John Borghetti can sleep more soundly tonight.
The Virgin Australia chief executive was probably informed beforehand that his pals across the Tasman, Air New Zealand, planned to increase their stake to 25.99 per cent. Their effusive praise could have been written by Borghetti’s own PR team.
“The additional interest affirms Air New Zealand’s strong belief and confidence in Virgin Australia and the strategy it is pursuing under the leadership of John Borghetti,” says Air NZ.
That may take some pressure off Borghetti as Virgin’s stock has been soundly beaten by Qantas. Over the last year Qantas shares have gained 32 per cent. Virgin shares are up 8.4 percent over the same period.
Curiously, Air NZ wants no Virgin board seat. An Air NZ spokesperson told Markets Spectator there are no plans for the airline to merge with Virgin.
Borghetti has some powerful backers in the event his efforts to turn Virgin into a fully-fledged Qantas rival take longer than expected.

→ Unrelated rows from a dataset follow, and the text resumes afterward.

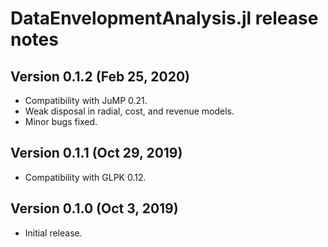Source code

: DataEnvelopmentAnalysis.jl release notes
========================================

Version 0.1.2 (Feb 25, 2020)
----------------------------
- Compatibility with JuMP 0.21.
- Weak disposal in radial, cost, and revenue models.
- Minor bugs fixed.

Version 0.1.1 (Oct 29, 2019)
----------------------------

- Compatibility with GLPK 0.12.

Version 0.1.0 (Oct 3, 2019)
---------------------------

- Initial release.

More than two-thirds of Virgin’s shares will soon be held by Air NZ, Singapore Airlines, Etihad and Virgin Group. “They are likely to provide an equity buffer in the event of an earnings shock,” says UBS analyst Simon Mitchell.

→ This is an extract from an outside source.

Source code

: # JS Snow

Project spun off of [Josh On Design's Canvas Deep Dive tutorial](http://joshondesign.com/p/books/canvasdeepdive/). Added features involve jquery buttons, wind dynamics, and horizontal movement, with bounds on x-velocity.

Mitchell forecasts Virgin making a net profit if $33 million in the 12 months to June 30. That compares with a 59 million net profit last year. The airline is attracting fewer passengers than both Mitchell and Virgin had previously forecast. Virgin’s acquisition of SkyWest will add very little to its bottom line. Tiger Airways, in which it has a 60 per cent stake, is loss making.
Borghetti has turbulence ahead.
Today Virgin’s shares fell 1 cent, or 2.2 per cent, to 45 cents. Qantas shares gained 1.5 cents, or 1 per cent, to $1.49. The S&P/ASX200 Index dropped 42.506, or 0.9 per cent, to 4792.70.